## What you will do
Go over the data and keep only the lines that include "binary".

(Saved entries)

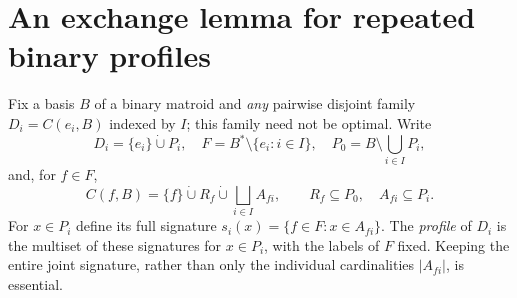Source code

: \documentclass[11pt]{article}
\begin{document}
\section{An exchange lemma for repeated binary profiles}\label{sec:exchange}
Fix a basis $B$ of a binary matroid and \emph{any} pairwise disjoint
family $D_i=C(e_i,B)$ indexed by $I$; this family need not be optimal.
Write
\[
 D_i=\{e_i\}\mathbin{\dot\cup}P_i,\quad
 F=B^*\setminus\{e_i:i\in I\},\quad
 P_0=B\setminus\bigcup_{i\in I}P_i,
\]
and, for $f\in F$,
\[
 C(f,B)=\{f\}\mathbin{\dot\cup}R_f
             \mathbin{\dot\cup}\bigsqcup_{i\in I}A_{fi},
 \qquad R_f\subseteq P_0,\quad A_{fi}\subseteq P_i.
\]
For $x\in P_i$ define its full signature
$s_i(x)=\{f\in F:x\in A_{fi}\}$.  The \emph{profile} of $D_i$ is the
multiset of these signatures for $x\in P_i$, with the labels of $F$
fixed.  Keeping the entire joint signature, rather than only the
individual cardinalities $|A_{fi}|$, is essential.
\end{document}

## Task result
\section{An exchange lemma for repeated binary profiles}\label{sec:exchange}
Fix a basis $B$ of a binary matroid and \emph{any} pairwise disjoint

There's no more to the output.